From the first line to the last, copy the listing exactly and omit the images.

---+---

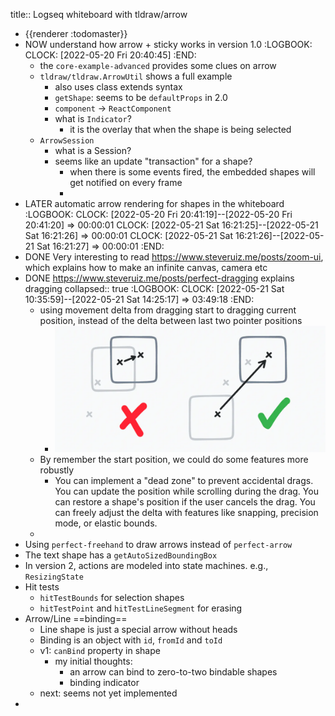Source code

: title:: Logseq whiteboard with tldraw/arrow

- {{renderer :todomaster}}
- NOW understand how arrow + sticky works in version 1.0
  :LOGBOOK:
  CLOCK: [2022-05-20 Fri 20:40:45]
  :END:
	- the `core-example-advanced` provides some clues on arrow
	- `tldraw/tldraw.ArrowUtil` shows a full example
		- also uses class extends syntax
		- `getShape`: seems to be `defaultProps` in 2.0
		- `component` -> `ReactComponent`
		- what is `Indicator`?
			- it is the overlay that when the shape is being selected
	- `ArrowSession`
		- what is a Session?
		- seems like an update "transaction" for a shape?
			- when there is some events fired, the embedded shapes will get notified on every frame
			-
- LATER automatic arrow rendering for shapes in the whiteboard
  :LOGBOOK:
  CLOCK: [2022-05-20 Fri 20:41:19]--[2022-05-20 Fri 20:41:20] =>  00:00:01
  CLOCK: [2022-05-21 Sat 16:21:25]--[2022-05-21 Sat 16:21:26] =>  00:00:01
  CLOCK: [2022-05-21 Sat 16:21:26]--[2022-05-21 Sat 16:21:27] =>  00:00:01
  :END:
- DONE Very interesting to read https://www.steveruiz.me/posts/zoom-ui, which explains how to make an infinite canvas, camera etc
- DONE https://www.steveruiz.me/posts/perfect-dragging explains dragging
  collapsed:: true
  :LOGBOOK:
  CLOCK: [2022-05-21 Sat 10:35:59]--[2022-05-21 Sat 14:25:17] =>  03:49:18
  :END:
	- using movement delta from dragging start to dragging current position, instead of the delta between last two pointer positions
		- ![image.png](../assets/image_1653101221064_0.png)
	- By remember the start position, we could do some features more robustly
		- You can implement a "dead zone" to prevent accidental drags.
		  You can update the position while scrolling during the drag.
		  You can restore a shape's position if the user cancels the drag.
		  You can freely adjust the delta with features like snapping, precision mode, or elastic bounds.
	-
- Using `perfect-freehand` to draw arrows instead of `perfect-arrow`
- The text shape has a `getAutoSizedBoundingBox`
- In version 2, actions are modeled into state machines. e.g., `ResizingState`
- Hit tests
	- `hitTestBounds` for selection shapes
	- `hitTestPoint` and `hitTestLineSegment` for erasing
- Arrow/Line ==binding==
	- Line shape is just a special arrow without heads
	- Binding is an object with `id`, `fromId` and `toId`
	- v1: `canBind` property in shape
		- my initial thoughts:
			- an arrow can bind to zero-to-two bindable shapes
			- binding indicator
	- next: seems not yet implemented
-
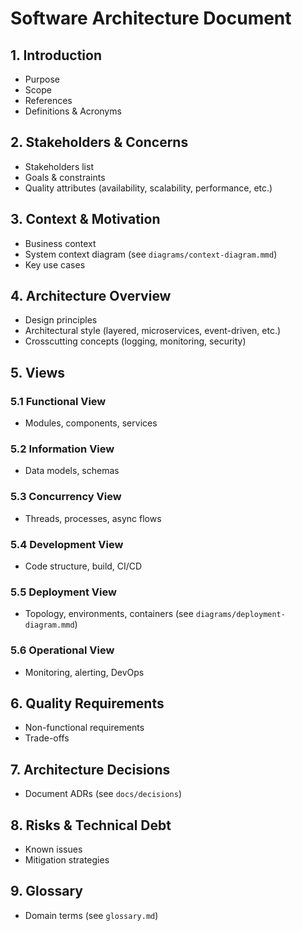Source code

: # Software Architecture Document

## 1. Introduction
- Purpose
- Scope
- References
- Definitions & Acronyms

## 2. Stakeholders & Concerns
- Stakeholders list
- Goals & constraints
- Quality attributes (availability, scalability, performance, etc.)

## 3. Context & Motivation
- Business context
- System context diagram (see `diagrams/context-diagram.mmd`)
- Key use cases

## 4. Architecture Overview
- Design principles
- Architectural style (layered, microservices, event-driven, etc.)
- Crosscutting concepts (logging, monitoring, security)

## 5. Views
### 5.1 Functional View
- Modules, components, services

### 5.2 Information View
- Data models, schemas

### 5.3 Concurrency View
- Threads, processes, async flows

### 5.4 Development View
- Code structure, build, CI/CD

### 5.5 Deployment View
- Topology, environments, containers (see `diagrams/deployment-diagram.mmd`)

### 5.6 Operational View
- Monitoring, alerting, DevOps

## 6. Quality Requirements
- Non-functional requirements
- Trade-offs

## 7. Architecture Decisions
- Document ADRs (see `docs/decisions`)

## 8. Risks & Technical Debt
- Known issues
- Mitigation strategies

## 9. Glossary
- Domain terms (see `glossary.md`)
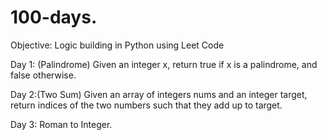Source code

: # 100-days.


Objective: Logic building in Python using Leet Code

Day 1: (Palindrome) Given an integer x, return true if x is a palindrome, and false otherwise.

Day 2:(Two Sum) Given an array of integers nums and an integer target, return indices of the two numbers such that they add up to target.

Day 3: Roman to Integer.

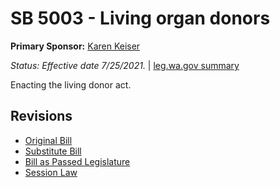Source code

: # SB 5003 - Living organ donors
**Primary Sponsor:** [Karen Keiser](/person/leg/karen.keiser.md)

*Status: Effective date 7/25/2021.* | [leg.wa.gov summary](https://app.leg.wa.gov/billsummary?BillNumber=5003&Year=2021)

Enacting the living donor act.

## Revisions
* [Original Bill](1/)
* [Substitute Bill](S/)
* [Bill as Passed Legislature](S.PL/)
* [Session Law](S.SL/)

---+---

• **OUTPUT BELOW**
Source code

: title:: Logseq whiteboard with tldraw/arrow

- {{renderer :todomaster}}
- NOW understand how arrow + sticky works in version 1.0
  :LOGBOOK:
  CLOCK: [2022-05-20 Fri 20:40:45]
  :END:
	- the `core-example-advanced` provides some clues on arrow
	- `tldraw/tldraw.ArrowUtil` shows a full example
		- also uses class extends syntax
		- `getShape`: seems to be `defaultProps` in 2.0
		- `component` -> `ReactComponent`
		- what is `Indicator`?
			- it is the overlay that when the shape is being selected
	- `ArrowSession`
		- what is a Session?
		- seems like an update "transaction" for a shape?
			- when there is some events fired, the embedded shapes will get notified on every frame
			-
- LATER automatic arrow rendering for shapes in the whiteboard
  :LOGBOOK:
  CLOCK: [2022-05-20 Fri 20:41:19]--[2022-05-20 Fri 20:41:20] =>  00:00:01
  CLOCK: [2022-05-21 Sat 16:21:25]--[2022-05-21 Sat 16:21:26] =>  00:00:01
  CLOCK: [2022-05-21 Sat 16:21:26]--[2022-05-21 Sat 16:21:27] =>  00:00:01
  :END:
- DONE Very interesting to read https://www.steveruiz.me/posts/zoom-ui, which explains how to make an infinite canvas, camera etc
- DONE https://www.steveruiz.me/posts/perfect-dragging explains dragging
  collapsed:: true
  :LOGBOOK:
  CLOCK: [2022-05-21 Sat 10:35:59]--[2022-05-21 Sat 14:25:17] =>  03:49:18
  :END:
	- using movement delta from dragging start to dragging current position, instead of the delta between last two pointer positions
		- ![image.png](../assets/image_1653101221064_0.png)
	- By remember the start position, we could do some features more robustly
		- You can implement a "dead zone" to prevent accidental drags.
		  You can update the position while scrolling during the drag.
		  You can restore a shape's position if the user cancels the drag.
		  You can freely adjust the delta with features like snapping, precision mode, or elastic bounds.
	-
- Using `perfect-freehand` to draw arrows instead of `perfect-arrow`
- The text shape has a `getAutoSizedBoundingBox`
- In version 2, actions are modeled into state machines. e.g., `ResizingState`
- Hit tests
	- `hitTestBounds` for selection shapes
	- `hitTestPoint` and `hitTestLineSegment` for erasing
- Arrow/Line ==binding==
	- Line shape is just a special arrow without heads
	- Binding is an object with `id`, `fromId` and `toId`
	- v1: `canBind` property in shape
		- my initial thoughts:
			- an arrow can bind to zero-to-two bindable shapes
			- binding indicator
	- next: seems not yet implemented
-
Source code

: # Software Architecture Document

## 1. Introduction
- Purpose
- Scope
- References
- Definitions & Acronyms

## 2. Stakeholders & Concerns
- Stakeholders list
- Goals & constraints
- Quality attributes (availability, scalability, performance, etc.)

## 3. Context & Motivation
- Business context
- System context diagram (see `diagrams/context-diagram.mmd`)
- Key use cases

## 4. Architecture Overview
- Design principles
- Architectural style (layered, microservices, event-driven, etc.)
- Crosscutting concepts (logging, monitoring, security)

## 5. Views
### 5.1 Functional View
- Modules, components, services

### 5.2 Information View
- Data models, schemas

### 5.3 Concurrency View
- Threads, processes, async flows

### 5.4 Development View
- Code structure, build, CI/CD

### 5.5 Deployment View
- Topology, environments, containers (see `diagrams/deployment-diagram.mmd`)

### 5.6 Operational View
- Monitoring, alerting, DevOps

## 6. Quality Requirements
- Non-functional requirements
- Trade-offs

## 7. Architecture Decisions
- Document ADRs (see `docs/decisions`)

## 8. Risks & Technical Debt
- Known issues
- Mitigation strategies

## 9. Glossary
- Domain terms (see `glossary.md`)
Source code

: # 100-days.


Objective: Logic building in Python using Leet Code

Day 1: (Palindrome) Given an integer x, return true if x is a palindrome, and false otherwise.

Day 2:(Two Sum) Given an array of integers nums and an integer target, return indices of the two numbers such that they add up to target.

Day 3: Roman to Integer.

Source code

: # SB 5003 - Living organ donors
**Primary Sponsor:** [Karen Keiser](/person/leg/karen.keiser.md)

*Status: Effective date 7/25/2021.* | [leg.wa.gov summary](https://app.leg.wa.gov/billsummary?BillNumber=5003&Year=2021)

Enacting the living donor act.

## Revisions
* [Original Bill](1/)
* [Substitute Bill](S/)
* [Bill as Passed Legislature](S.PL/)
* [Session Law](S.SL/)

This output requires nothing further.